Tamara Keith: On Balancing Life and Studies

Last semester certain aspects of my life got way out of hand. So, in an effort to systematically assess what had gone wrong, I looked around me and took stock. Dirty dishes were spilling out of the sink, a funky fungus was growing on my bathroom ceiling, and I couldn't walk through my bedroom without tripping over some long lost something-or-other. It became apparent that I had real trouble balancing the mundane reality of my messy life with the important issues I was toiling over in my 12 units of philosophy classes.

When you're reading a book that's trying to prove the existence of God, you don't want to get up in the middle of the argument to scrub the floor around your toilet. When you settle down with a nice collection of Hume and realize that there's no way to be certain that the sun will rise the next morning you don't want to rush to the window and dust your mini blinds. When you read the passage where George Berkeley poses the now famous question "if a tree falls in the forest and there's no one around to hear it, does it make a sound?" you don't really feel like watering an already dying house plant.

After reading Descartes' first Meditation (the one where he calls absolutely everything into doubt including the external world and the human body) I had little motivation to clean up after myself. It's not like I could prove that the mess or even my apartment really existed. Anyway, I'd rather be reading Descartes and trying to solve the mind-body problem than scrubbing floors and cleaning grout.

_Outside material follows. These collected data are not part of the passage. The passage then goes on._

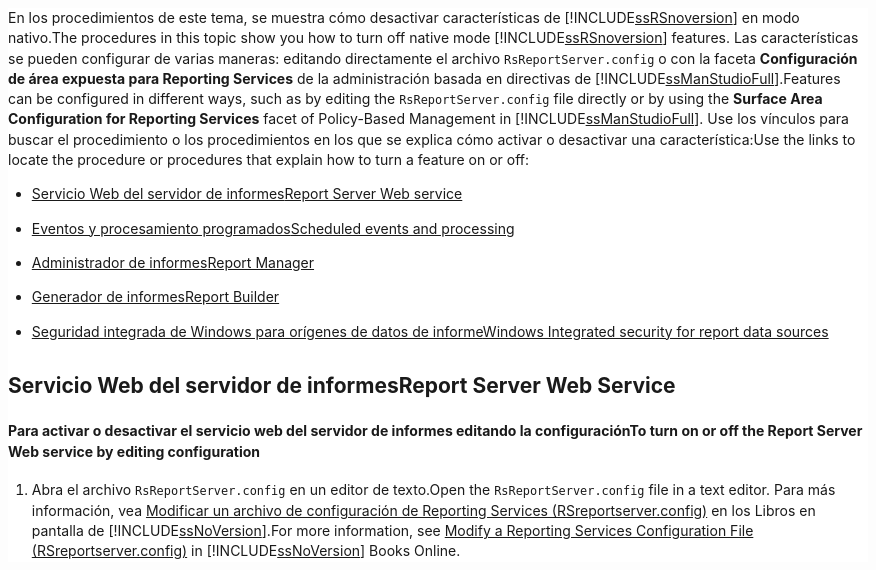  <span data-ttu-id="98ed9-108">En los procedimientos de este tema, se muestra cómo desactivar características de [!INCLUDE[ssRSnoversion](../../includes/ssrsnoversion-md.md)] en modo nativo.</span><span class="sxs-lookup"><span data-stu-id="98ed9-108">The procedures in this topic show you how to turn off native mode [!INCLUDE[ssRSnoversion](../../includes/ssrsnoversion-md.md)] features.</span></span> <span data-ttu-id="98ed9-109">Las características se pueden configurar de varias maneras: editando directamente el archivo `RsReportServer.config` o con la faceta **Configuración de área expuesta para Reporting Services** de la administración basada en directivas de [!INCLUDE[ssManStudioFull](../../includes/ssmanstudiofull-md.md)].</span><span class="sxs-lookup"><span data-stu-id="98ed9-109">Features can be configured in different ways, such as by editing the `RsReportServer.config` file directly or by using the **Surface Area Configuration for Reporting Services** facet of Policy-Based Management in [!INCLUDE[ssManStudioFull](../../includes/ssmanstudiofull-md.md)].</span></span> <span data-ttu-id="98ed9-110">Use los vínculos para buscar el procedimiento o los procedimientos en los que se explica cómo activar o desactivar una característica:</span><span class="sxs-lookup"><span data-stu-id="98ed9-110">Use the links to locate the procedure or procedures that explain how to turn a feature on or off:</span></span>  
  
-   [<span data-ttu-id="98ed9-111">Servicio Web del servidor de informes</span><span class="sxs-lookup"><span data-stu-id="98ed9-111">Report Server Web service</span></span>](#RSWebSvc)  
  
-   [<span data-ttu-id="98ed9-112">Eventos y procesamiento programados</span><span class="sxs-lookup"><span data-stu-id="98ed9-112">Scheduled events and processing</span></span>](#Sched)  
  
-   [<span data-ttu-id="98ed9-113">Administrador de informes</span><span class="sxs-lookup"><span data-stu-id="98ed9-113">Report Manager</span></span>](#ReportManager)  
  
-   [<span data-ttu-id="98ed9-114">Generador de informes</span><span class="sxs-lookup"><span data-stu-id="98ed9-114">Report Builder</span></span>](#ReportBuilder)  
  
-   [<span data-ttu-id="98ed9-115">Seguridad integrada de Windows para orígenes de datos de informe</span><span class="sxs-lookup"><span data-stu-id="98ed9-115">Windows Integrated security for report data sources</span></span>](#WinIntSec)  
  
##  <a name="report-server-web-service"></a><a name="RSWebSvc"></a><span data-ttu-id="98ed9-116">Servicio Web del servidor de informes</span><span class="sxs-lookup"><span data-stu-id="98ed9-116">Report Server Web Service</span></span>  
  
#### <a name="to-turn-on-or-off-the-report-server-web-service-by-editing-configuration"></a><span data-ttu-id="98ed9-117">Para activar o desactivar el servicio web del servidor de informes editando la configuración</span><span class="sxs-lookup"><span data-stu-id="98ed9-117">To turn on or off the Report Server Web service by editing configuration</span></span>  
  
1.  <span data-ttu-id="98ed9-118">Abra el archivo `RsReportServer.config` en un editor de texto.</span><span class="sxs-lookup"><span data-stu-id="98ed9-118">Open the `RsReportServer.config` file in a text editor.</span></span> <span data-ttu-id="98ed9-119">Para más información, vea [Modificar un archivo de configuración de Reporting Services &#40;RSreportserver.config&#41;](modify-a-reporting-services-configuration-file-rsreportserver-config.md) en los Libros en pantalla de [!INCLUDE[ssNoVersion](../../includes/ssnoversion-md.md)].</span><span class="sxs-lookup"><span data-stu-id="98ed9-119">For more information, see [Modify a Reporting Services Configuration File &#40;RSreportserver.config&#41;](modify-a-reporting-services-configuration-file-rsreportserver-config.md) in [!INCLUDE[ssNoVersion](../../includes/ssnoversion-md.md)] Books Online.</span></span>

In ethics class, I discovered that a whole bunch of big name philosophers believed that humans are motivated by the acquisition of pleasure alone and the only actions with any value are pleasurable actions. Last time I checked, making my bed and doing multiple loads of laundry aren't pleasing in the least. Sure, I enjoy living in a clean environment but when I did the math and weighed the pain of cleaning up after myself against the pleasure of cleanliness, the decision was easy. The mess wasn't going anywhere.

My philosophy curriculum makes it especially easy for me to find excuses not to clean up my apartment or take care of myself in general. However, it seems that the subject matter in most every field of study can present something more interesting than cleanliness. Except maybe Microbiology. If I knew my mold's genus, phylum and potential harmful effects, I might have more dish washing tendencies.

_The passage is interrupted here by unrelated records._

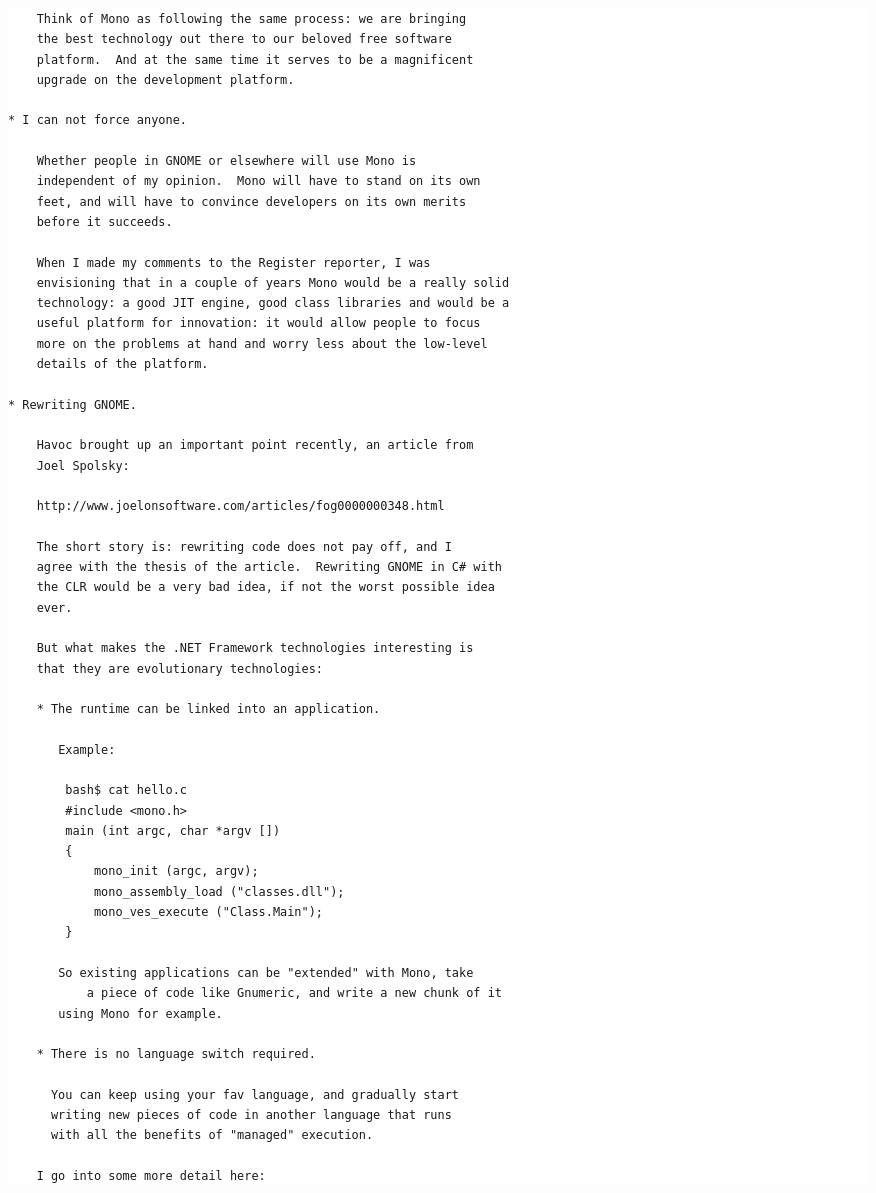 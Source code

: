         Think of Mono as following the same process: we are bringing
        the best technology out there to our beloved free software
        platform.  And at the same time it serves to be a magnificent
        upgrade on the development platform.

    * I can not force anyone.

        Whether people in GNOME or elsewhere will use Mono is
        independent of my opinion.  Mono will have to stand on its own
        feet, and will have to convince developers on its own merits
        before it succeeds.

        When I made my comments to the Register reporter, I was
        envisioning that in a couple of years Mono would be a really solid
        technology: a good JIT engine, good class libraries and would be a
        useful platform for innovation: it would allow people to focus
        more on the problems at hand and worry less about the low-level
        details of the platform.

    * Rewriting GNOME.

        Havoc brought up an important point recently, an article from
        Joel Spolsky:

        http://www.joelonsoftware.com/articles/fog0000000348.html

        The short story is: rewriting code does not pay off, and I
        agree with the thesis of the article.  Rewriting GNOME in C# with
        the CLR would be a very bad idea, if not the worst possible idea
        ever.

        But what makes the .NET Framework technologies interesting is
        that they are evolutionary technologies:

        * The runtime can be linked into an application.

           Example:

            bash$ cat hello.c
            #include <mono.h>
            main (int argc, char *argv [])
            {
                mono_init (argc, argv);
                mono_assembly_load ("classes.dll");
                mono_ves_execute ("Class.Main");
            }

           So existing applications can be "extended" with Mono, take
               a piece of code like Gnumeric, and write a new chunk of it
           using Mono for example.

        * There is no language switch required.

          You can keep using your fav language, and gradually start
          writing new pieces of code in another language that runs
          with all the benefits of "managed" execution.

        I go into some more detail here:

It has been said that the college life consists of three fundamental things: studying, sleeping and socializing. It's hard enough to do those three things and continue to be successful, but our lives include so much more. How in the world are we supposed to incorporate cooking, cleaning, self-discovery and making important life decisions into our already packed schedules? At some point something has to fall off to the side.

Rather than deal with the mess that had plagued my life for well over a semester, I gave up my cleaning deposit and moved...into my parents' house. Hey, it's bigger, cleaner, and if I hide in the basement I can concentrate on my studies more than ever before.